No entanto, o jovem que outrora ganhava nome e era uma aposta certeira, esbarrou na vida exuberante, nas cifras altas - e ludibriadoras - e nas adversidades. Pouco recebeu oportunidades no time de cima - fez apenas dois jogos entre 2006 e 2008 -, encarou empréstimos a clubes de menor investimento do Rio, como Goytacaz, Cardoso Moreira e Portuguesa e, ao final de 2008, apoiado por um empresário italiano que tomava conta de sua carreira, optou por não renovar o contrato com o Rubro-Negro. Decidiu, então, viver o sonho europeu, na Itália.
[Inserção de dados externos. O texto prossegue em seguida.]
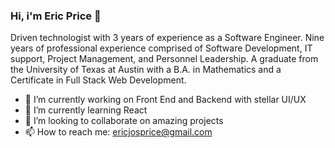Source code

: ### Hi, i'm Eric Price 👋

Driven technologist with 3 years of experience as a Software Engineer. Nine years of professional experience comprised of Software Development, IT support, Project Management, and Personnel Leadership. A graduate from the University of Texas at Austin with a B.A. in Mathematics and a Certificate in Full Stack Web Development.

- 🔭 I’m currently working on Front End and Backend with stellar UI/UX
- 🌱 I’m currently learning React
- 👯 I’m looking to collaborate on amazing projects
- 📫 How to reach me: ericjosprice@gmail.com
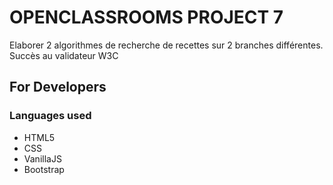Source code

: 
# OPENCLASSROOMS PROJECT 7

Elaborer 2 algorithmes de recherche de recettes sur 2 branches différentes.
Succès au validateur W3C


## For Developers

### Languages used

* HTML5
* CSS
* VanillaJS
* Bootstrap
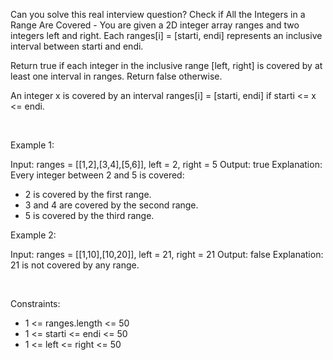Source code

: Can you solve this real interview question? Check if All the Integers in a Range Are Covered - You are given a 2D integer array ranges and two integers left and right. Each ranges[i] = [starti, endi] represents an inclusive interval between starti and endi.

Return true if each integer in the inclusive range [left, right] is covered by at least one interval in ranges. Return false otherwise.

An integer x is covered by an interval ranges[i] = [starti, endi] if starti <= x <= endi.

 

Example 1:


Input: ranges = [[1,2],[3,4],[5,6]], left = 2, right = 5
Output: true
Explanation: Every integer between 2 and 5 is covered:
- 2 is covered by the first range.
- 3 and 4 are covered by the second range.
- 5 is covered by the third range.


Example 2:


Input: ranges = [[1,10],[10,20]], left = 21, right = 21
Output: false
Explanation: 21 is not covered by any range.


 

Constraints:

 * 1 <= ranges.length <= 50
 * 1 <= starti <= endi <= 50
 * 1 <= left <= right <= 50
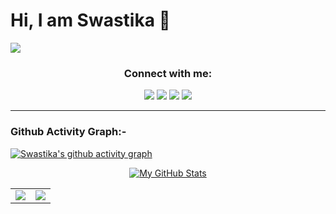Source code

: # Hi, I am Swastika 👋
![](https://komarev.com/ghpvc/?username=Swastyy)

<div align="center" > 
  
### Connect with me:
[<img src="https://img.shields.io/badge/github-%23333.svg?&style=for-the-badge&logo=github&logoColor=white" />][github]
[<img src="https://img.shields.io/badge/facebook-%234267B2.svg?&style=for-the-badge&logo=facebook&logoColor=white" />][facebook]
[<img src="https://img.shields.io/badge/linkedin-%230077b5.svg?&style=for-the-badge&logo=linkedin&logoColor=white" />][linkedin]
[<img src ="https://img.shields.io/badge/twitter-%231DA1F2.svg?&style=for-the-badge&logo=twitter&logoColor=white">][twitter]
</div > 

---
<!-- <code><img height="20" src="https://raw.githubusercontent.com/github/explore/80688e429a7d4ef2fca1e82350fe8e3517d3494d/topics/javascript/javascript.png"></code> -->
<!-- <code><img height = "20" src = "https://raw.githubusercontent.com/github/explore/80688e429a7d4ef2fca1e82350fe8e3517d3494d/topics/html/html.png"></code>
<code><img height = "20" src = "https://raw.githubusercontent.com/github/explore/80688e429a7d4ef2fca1e82350fe8e3517d3494d/topics/css/css.png"></code>
<code><img height = "20" src = "https://raw.githubusercontent.com/github/explore/80688e429a7d4ef2fca1e82350fe8e3517d3494d/topics/bootstrap/bootstrap.png"></code> -->
<!-- <code> <img height="20" src="https://www.freepnglogos.com/uploads/logo-mysql-png/logo-mysql-mysql-logo-png-images-are-download-crazypng-21.png"> </code> -->
<!-- <code> <img height = "20" src="https://www.php.net/images/logos/new-php-logo.svg" > </code> -->
### Github Activity Graph:-
[![Swastika's github activity graph](https://activity-graph.herokuapp.com/graph?username=Swastyy&theme=react-dark)](https://github.com/Swastyy/github-readme-activity-graph)


<!--   ### Github Trophies:-
[![trophy](https://github-profile-trophy.vercel.app/?username=Swastyy&theme=gruvbox)](https://github.com/Swastyy/github-profile-trophy)-->
<div align="center" > 
  
[![My GitHub Stats](https://github-readme-stats.vercel.app/api/?username=Swastyy&count_private=true&theme=tokyonight&showicons=true)]()
<div align="center">  
    
</div > 

<table><tr><td><img src="https://github-readme-stats.vercel.app/api/top-langs/?username=Swastyy&layout=compact"/></td><td><img src="https://github-readme-streak-stats.herokuapp.com/?user=Swastyy"/></td></tr></table>
<!--   
[![My GitHub Language Stats](https://github-readme-stats.vercel.app/api/top-langs/?username=Swastyy&langs_count=5&theme=tokyonight)]() -->

</div>

[facebook]: http://www.facebook.com/swasti.gupta.161
[github]: http://www.github.com/Swastyy
[linkedin]: https://www.linkedin.com/in/swasty/
[twitter]: http://www.twitter.com/Swastyyyy?s=09
<!--
## About me
### 
**Swastyy/Swastyy** is a ✨ _special_ ✨ repository because its `README.md` (this file) appears on your GitHub profile.

Here are some ideas to get you started:

- 🔭 I’m currently working on ...
- 🌱 I’m currently learning ...
- 👯 I’m looking to collaborate on ...
- 🤔 I’m looking for help with ...
- 💬 Ask me about ...
- 📫 How to reach me: ...
- 😄 Pronouns: ...
- ⚡ Fun fact: ...
-->
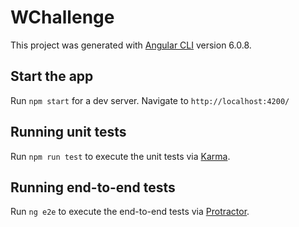 # WChallenge

This project was generated with [Angular CLI](https://github.com/angular/angular-cli) version 6.0.8.

## Start the app

Run `npm start` for a dev server. Navigate to `http://localhost:4200/`

## Running unit tests

Run `npm run test` to execute the unit tests via [Karma](https://karma-runner.github.io).

## Running end-to-end tests

Run `ng e2e` to execute the end-to-end tests via [Protractor](http://www.protractortest.org/).
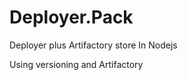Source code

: Deployer.Pack
=============

Deployer plus Artifactory store In Nodejs 


Using versioning and Artifactory
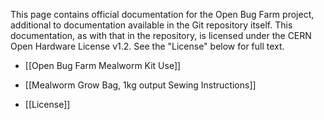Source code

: This page contains official documentation for the Open Bug Farm project, additional to documentation available in the Git repository itself. This documentation, as with that in the repository, is licensed under the CERN Open Hardware License v1.2. See the "License" below for full text.

* [[Open Bug Farm Mealworm Kit Use]]

* [[Mealworm Grow Bag, 1kg output Sewing Instructions]]

* [[License]]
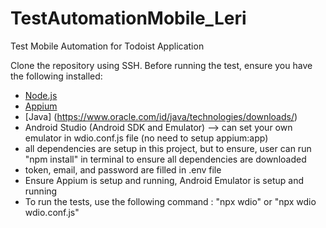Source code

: # TestAutomationMobile_Leri
Test Mobile Automation for Todoist Application

Clone the repository using SSH. Before running the test, ensure you have the following installed: 
- [Node.js](https://nodejs.org/)
- [Appium](http://appium.io/) 
- [Java] (https://www.oracle.com/id/java/technologies/downloads/)
- Android Studio (Android SDK and Emulator) --> can set your own emulator in wdio.conf.js file (no need to setup appium:app)
- all dependencies are setup in this project, but to ensure, user can run "npm install" in terminal to ensure all dependencies are downloaded
- token, email, and password are filled in .env file
- Ensure Appium is setup and running, Android Emulator is setup and running
- To run the tests, use the following command : "npx wdio" or "npx wdio wdio.conf.js"
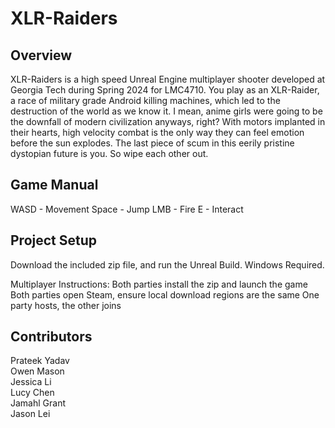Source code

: # XLR-Raiders

## Overview
XLR-Raiders is a high speed Unreal Engine multiplayer shooter developed at Georgia Tech during Spring 2024 for LMC4710. You play as an XLR-Raider, a race of military grade Android killing machines, which led to the destruction of the world as we know it. I mean, anime girls were going to be the downfall of modern civilization anyways, right? With motors implanted in their hearts, high velocity combat is the only way they can feel emotion before the sun explodes. The last piece of scum in this eerily pristine dystopian future is you. So wipe each other out.

## Game Manual
WASD - Movement
Space - Jump
LMB - Fire
E - Interact

## Project Setup
Download the included zip file, and run the Unreal Build. Windows Required.

Multiplayer Instructions:
Both parties install the zip and launch the game
Both parties open Steam, ensure local download regions are the same
One party hosts, the other joins

## Contributors
Prateek Yadav\
Owen Mason\
Jessica Li\
Lucy Chen\
Jamahl Grant\
Jason Lei
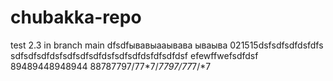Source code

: # chubakka-repo
test 2.3 in branch main dfsdfывавыааывава
 ываыва
021515dsfsdfsdfdsfdfs
sdfsdfsdfdsfsdfsdfsdfdsfsdfsdfdsfdfsdfdsf
efewffwefsdfdsf
89489448948944
88787797/77*7/*7797/77*7/*7
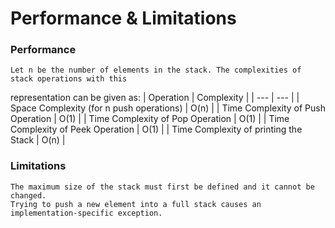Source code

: # Performance & Limitations
### Performance
    Let n be the number of elements in the stack. The complexities of stack operations with this
representation can be given as:
| Operation | Complexity |
| --- | --- |
| Space Complexity (for n push operations) | O(n) |
| Time Complexity of Push Operation | O(1) |
| Time Complexity of Pop Operation | O(1) |
| Time Complexity of Peek Operation | O(1) |
| Time Complexity of printing the Stack | O(n) |
### Limitations
    The maximum size of the stack must first be defined and it cannot be changed.
    Trying to push a new element into a full stack causes an implementation-specific exception.
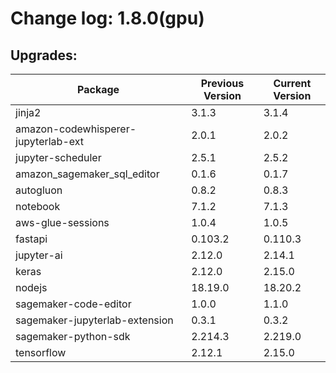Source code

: # Change log: 1.8.0(gpu)

## Upgrades: 

Package | Previous Version | Current Version
---|---|---
jinja2|3.1.3|3.1.4
amazon-codewhisperer-jupyterlab-ext|2.0.1|2.0.2
jupyter-scheduler|2.5.1|2.5.2
amazon_sagemaker_sql_editor|0.1.6|0.1.7
autogluon|0.8.2|0.8.3
notebook|7.1.2|7.1.3
aws-glue-sessions|1.0.4|1.0.5
fastapi|0.103.2|0.110.3
jupyter-ai|2.12.0|2.14.1
keras|2.12.0|2.15.0
nodejs|18.19.0|18.20.2
sagemaker-code-editor|1.0.0|1.1.0
sagemaker-jupyterlab-extension|0.3.1|0.3.2
sagemaker-python-sdk|2.214.3|2.219.0
tensorflow|2.12.1|2.15.0
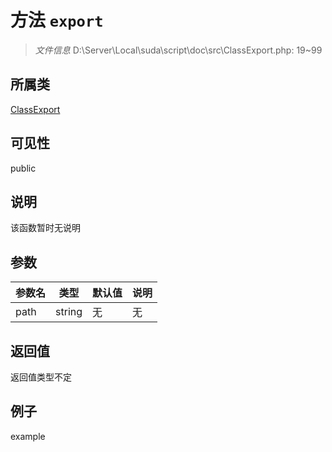 # 方法 `export`



> *文件信息* D:\Server\Local\suda\script\doc\src\ClassExport.php: 19~99

## 所属类 

[ClassExport](../ClassExport.md)

## 可见性

 public 

## 说明

该函数暂时无说明


## 参数


| 参数名 | 类型 | 默认值 | 说明 |
|--------|-----|-------|-------|
| path |  string | 无 | 无 |



## 返回值

返回值类型不定


## 例子

example
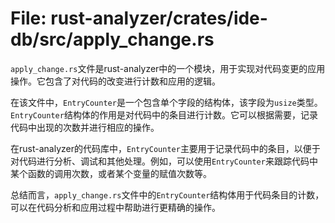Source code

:# File: rust-analyzer/crates/ide-db/src/apply_change.rs

`apply_change.rs`文件是rust-analyzer中的一个模块，用于实现对代码变更的应用操作。它包含了对代码的改变进行计数和应用的逻辑。

在该文件中，`EntryCounter`是一个包含单个字段的结构体，该字段为`usize`类型。`EntryCounter`结构体的作用是对代码中的条目进行计数。它可以根据需要，记录代码中出现的次数并进行相应的操作。

在rust-analyzer的代码库中，`EntryCounter`主要用于记录代码中的条目，以便于对代码进行分析、调试和其他处理。例如，可以使用`EntryCounter`来跟踪代码中某个函数的调用次数，或者某个变量的赋值次数等。

总结而言，`apply_change.rs`文件中的`EntryCounter`结构体用于代码条目的计数，可以在代码分析和应用过程中帮助进行更精确的操作。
É uma pena. Ele (Célio Júnior) tinha muito talento, mas se perdeu. Hoje ele teria vaga em qualquer clube se tivesse naquele nível, porque era um jogador de muita habilidade. Tinha uma condição física maravilhosa, de bom drible, sabia cair pelos lados. Eu apostava muito nele."
Adílio, ídolo do Fla e ex-treinador de Célio Jr.
Mas a expectativa de ir para um grande centro não se cumpriu. Enganado, foi levado para o Bellinzona, da Segunda Divisão da Suíça. Viveu, ali, o pior momento na carreira - talvez, da vida. Tentou outra vez na Bélgica. Em vão. Sozinho, voltou ao Brasil para jogar em times como América de Teófilo Otoni, Tombense, Valeriodoce-MG e na Croácia, em 2012. Durante o período, conviveu com o racismo na Europa na Suíça e na Croácia, a realidade dura e o arrependimento.
- Com certeza (o sucesso subiu a cabeça). Imagina um cara que ganha R$ 1 mil por mês e do nada passa a ganhar R$ 22 mil? Claro que vai mudar a sua cabeça. Quanto mais você ganha, mais você quer gastar. Então eu fui junto com o que o dinheiro me oferecia. Mas a vida é assim, um dia você tá em cima, outra hora você tá por baixo. Era para eu ter parado com isso para poder depois falar a palavra-chave: estabilidade. Curti muito, aproveitei muito, mas poderia ter parado com aquelas coisas.
Hoje, pai de família, Célio Júnior tem planos. Sonha em fazer uma faculdade e cursar, de repente, a educação física. Irreverente, descontraído e dono de um sorriso fácil de ser percebido, o ex-jogador garante não se remoer pelo passado, muito pelo que construiu. Mas admite: o peso de não ter se tornado tudo aquilo o que todos imaginavam ainda lhe incomoda.
- Muita gente fala "Pô, Célio, você era uma promessa". Eu tento explicar para todo mundo o que aconteceu. Mas eu sei que não é o fim do mundo, não. Claro que não foi como eu planejei. Mas têm muitos que jogaram comigo e que hoje não têm uma casa, um emprego e, graças a Deus, eu consegui isso. Mas me dói as vezes quando dizem que hoje eu estou acabado. Só que eu tenho que levar. Hoje tenho minha família e não posso parar, abaixar a cabeça.